Top of Records

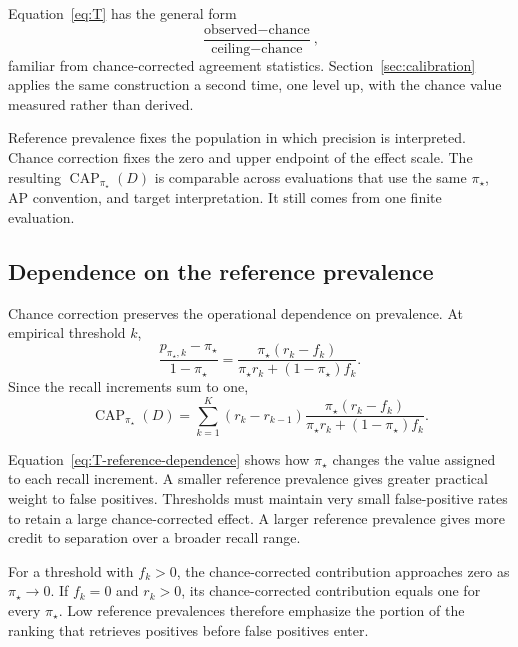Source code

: \documentclass[11pt]{article}
\newcommand{\CAP}{\operatorname{CAP}}
\newcommand{\Tpi}{\CAP_{\pi_\star}}
\theoremstyle{remark}
\begin{document}
Equation~\eqref{eq:T} has the general form
\begin{equation}
\frac{\text{observed}-\text{chance}}{\text{ceiling}-\text{chance}},
\label{eq:kappa-form}
\end{equation}
familiar from chance-corrected agreement statistics. Section~\ref{sec:calibration} applies the same construction a second time, one level up, with the chance value measured rather than derived.

Reference prevalence fixes the population in which precision is interpreted. Chance correction fixes the zero and upper endpoint of the effect scale. The resulting $\Tpi(D)$ is comparable across evaluations that use the same $\pi_\star$, AP convention, and target interpretation. It still comes from one finite evaluation.

\subsection{Dependence on the reference prevalence}

Chance correction preserves the operational dependence on prevalence. At empirical threshold $k$,
\begin{equation}
\frac{p_{\pi_\star,k}-\pi_\star}{1-\pi_\star}
=
\frac{\pi_\star(r_k-f_k)}
{\pi_\star r_k+(1-\pi_\star)f_k}.
\label{eq:threshold-normalized-effect}
\end{equation}
Since the recall increments sum to one,
\begin{equation}
\Tpi(D)
=
\sum_{k=1}^{K}
(r_k-r_{k-1})
\frac{\pi_\star(r_k-f_k)}
{\pi_\star r_k+(1-\pi_\star)f_k}.
\label{eq:T-reference-dependence}
\end{equation}

Equation~\eqref{eq:T-reference-dependence} shows how $\pi_\star$ changes the value assigned to each recall increment. A smaller reference prevalence gives greater practical weight to false positives. Thresholds must maintain very small false-positive rates to retain a large chance-corrected effect. A larger reference prevalence gives more credit to separation over a broader recall range.

For a threshold with $f_k>0$, the chance-corrected contribution approaches zero as $\pi_\star\to0$. If $f_k=0$ and $r_k>0$, its chance-corrected contribution equals one for every $\pi_\star$. Low reference prevalences therefore emphasize the portion of the ranking that retrieves positives before false positives enter.
\end{document}
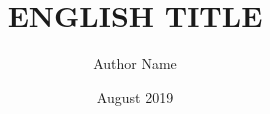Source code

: \documentclass[chaparabic,is,phd,10pt,single]{metu}
\author{Author Name} %
\title{ENGLISH TITLE} %
\date{August 2019} %
\begin{document}
\begin{preliminaries}


\end{preliminaries}
%   
% 
%

\setlength{\parindent}{0em}
\setlength{\parskip}{10pt}












%
%

%

% 

\appendix



%
\end{document}
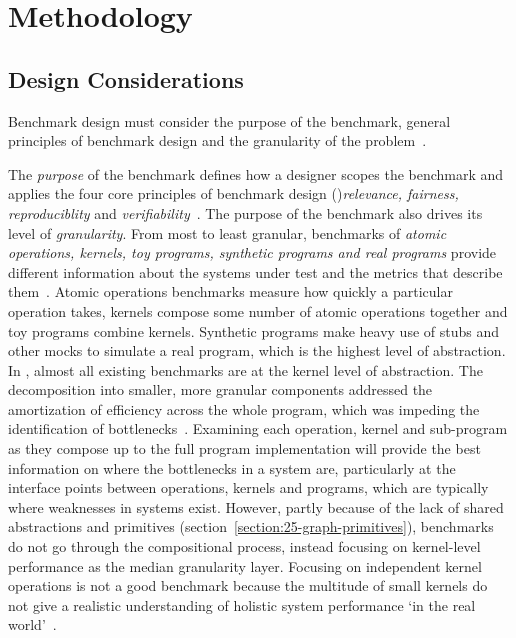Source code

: \section{Methodology}
\label{section:42-GAI-Methodology}

\subsection{Design Considerations}
Benchmark design must consider the purpose of the benchmark, general principles of benchmark design and the granularity of the problem~\cite{Carpinetti2002}.

The \textit{purpose} of the benchmark defines how a designer scopes the benchmark and applies the four core principles of benchmark design ()\textit{relevance, fairness, reproduciblity} and \textit{verifiability}~\cite{Huppler2009, Kistowski2015}. 
The purpose of the benchmark also drives its level of \textit{granularity}. 
From most to least granular, benchmarks of \textit{atomic operations, kernels, toy programs, synthetic programs and real programs} provide different information about the systems under test and the metrics that describe them~\cite{Hennessy2019}.
Atomic operations benchmarks measure how quickly a particular operation takes, kernels compose some number of atomic operations together and toy programs combine kernels. 
Synthetic programs make heavy use of stubs and other mocks to simulate a real program, which is the highest level of abstraction. 
In \gai, almost all existing benchmarks are at the kernel level of abstraction.
The decomposition into smaller, more granular components addressed the amortization of efficiency across the whole program, which was impeding the identification of bottlenecks~\cite{Saavedra1996}.
Examining each operation, kernel and sub-program as they compose up to the full program implementation will provide the best information on where the bottlenecks in a system are, particularly at the interface points between operations, kernels and programs, which are typically where weaknesses in systems exist. 
However, partly because of the lack of shared abstractions and primitives (section~\ref{section:25-graph-primitives}), benchmarks do not go through the compositional process, instead focusing on kernel-level performance as the median granularity layer.
Focusing on independent kernel operations is not a good benchmark because the multitude of small kernels do not give a realistic understanding of holistic system performance `in the real world'~\cite{Hennessy2019}.

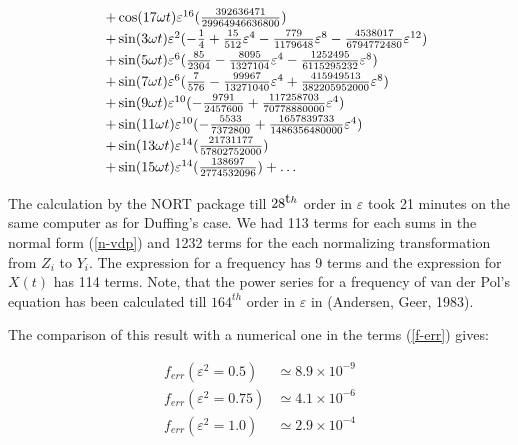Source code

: \begin{equation}
\begin{array}{ll}
&+\cos(17\omega t) \varepsilon^{16} 
({\mathstrut 392636471 \over \mathstrut  29964946636800})\\
&+\sin(3\omega t) \varepsilon^2 (
-{\mathstrut 1 \over \mathstrut  4}
+{\mathstrut 15 \over \mathstrut  512} \varepsilon^4
-{\mathstrut 779 \over \mathstrut  1179648} \varepsilon^8
-{\mathstrut 4538017 \over \mathstrut  6794772480} 
\varepsilon^{12})\\
&+\sin(5\omega t) \varepsilon^6 ({\mathstrut 85 \over \mathstrut  2304}
-{\mathstrut 8095 \over \mathstrut  1327104} \varepsilon^4
-{\mathstrut 1252495 \over \mathstrut  6115295232} \varepsilon^8)\\
&+\sin(7\omega t) \varepsilon^6 ({\mathstrut 7 \over \mathstrut  576}
-{\mathstrut 99967 \over \mathstrut  13271040} \varepsilon^4
+{\mathstrut 415949513 \over \mathstrut  382205952000} \varepsilon^8)\\
&+\sin(9\omega t) \varepsilon^{10} (
-{\mathstrut 9791 \over \mathstrut  2457600}
+{\mathstrut 117258703 \over \mathstrut  70778880000} \varepsilon^4)\\
&+\sin(11\omega t) \varepsilon^{10} (
-{\mathstrut 5533 \over \mathstrut  7372800}
+{\mathstrut 1657839733 \over \mathstrut  1486356480000} \varepsilon^4)\\
&+\sin(13\omega t) \varepsilon^{14} 
({\mathstrut 21731177 \over \mathstrut  57802752000})\\
&+\sin(15\omega t) \varepsilon^{14} 
({\mathstrut 138697 \over \mathstrut  2774532096}) + \ldots

\end{array}
\end{equation}

   The calculation by the NORT package till $28^{\mbox th}$ order in 
$\varepsilon$ took 21 minutes on the same computer as for Duffing's case. 
We had 113 terms for  
each sums in the normal form (\ref{n-vdp}) and 1232 terms for
the each normalizing transformation from $Z_i$ to $Y_i$. The 
expression for a frequency has 9 terms and the expression for $X(t)$ 
has 114 terms. Note, that the power series for a frequency of van der 
Pol's equation has been calculated till $164^{th}$ order in $\varepsilon$ in
(Andersen, Geer, 1983).

The comparison of this result with a numerical one in the terms 
(\ref{f-err}) gives:

$$
\begin{array}{ll}
f_{err}(\varepsilon^2=0.5) &\simeq 8.9 \times 10^{-9}\\
f_{err}(\varepsilon^2=0.75) &\simeq 4.1 \times 10^{-6}\\
f_{err}(\varepsilon^2=1.0) &\simeq 2.9 \times 10^{-4}
\end{array}
$$

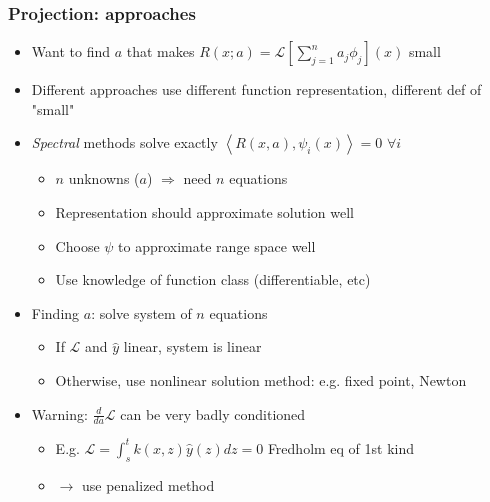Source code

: \documentclass[bigger,handout]{beamer}
\begin{document}
 
 
\begin{frame}%
  
\frametitle{Projection: approaches}

\begin{itemize}
\item Want to find $a$ that makes $R\left( x;a\right)=\mathcal{L}\left[\sum_{j=1}^{n}a_j\phi_j\right](x) $ small
\item Different approaches use different function representation, different def of "small"
\item \emph{Spectral} methods solve exactly $\left\langle R(x,a),\psi_i(x)\right\rangle=0$ $\forall i$

\begin{itemize}
\item $n$ unknowns ($a$) $\Rightarrow $ need $n$ equations
\item Representation should approximate solution well
\item Choose $\psi$ to approximate range space well
\item Use knowledge of function class (differentiable, etc)
\end{itemize}

\item Finding $a$: solve system of $n$ equations
\begin{itemize}
\item If $\mathcal{L}$ and $\hat{y}$ linear, system is linear
\item Otherwise, use nonlinear solution method: e.g. fixed point, Newton
\end{itemize}
\item Warning: $\frac{d}{da}\mathcal{L}$ can be very badly conditioned
\begin{itemize}
\item E.g. $\mathcal{L}=\int_{s}^{t}k(x,z)\hat{y}(z)dz=0$ Fredholm eq of 1st kind
\item $\to$ use penalized method
\end{itemize}

\end{itemize}
 
\end{frame}%
\end{document}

Bottom of Records

→ What needs to be done
Go through the entries and copy each line holding the string "general".

→ Task answer
Equation~\eqref{eq:T} has the general form
Benchmark design must consider the purpose of the benchmark, general principles of benchmark design and the granularity of the problem~\cite{Carpinetti2002}.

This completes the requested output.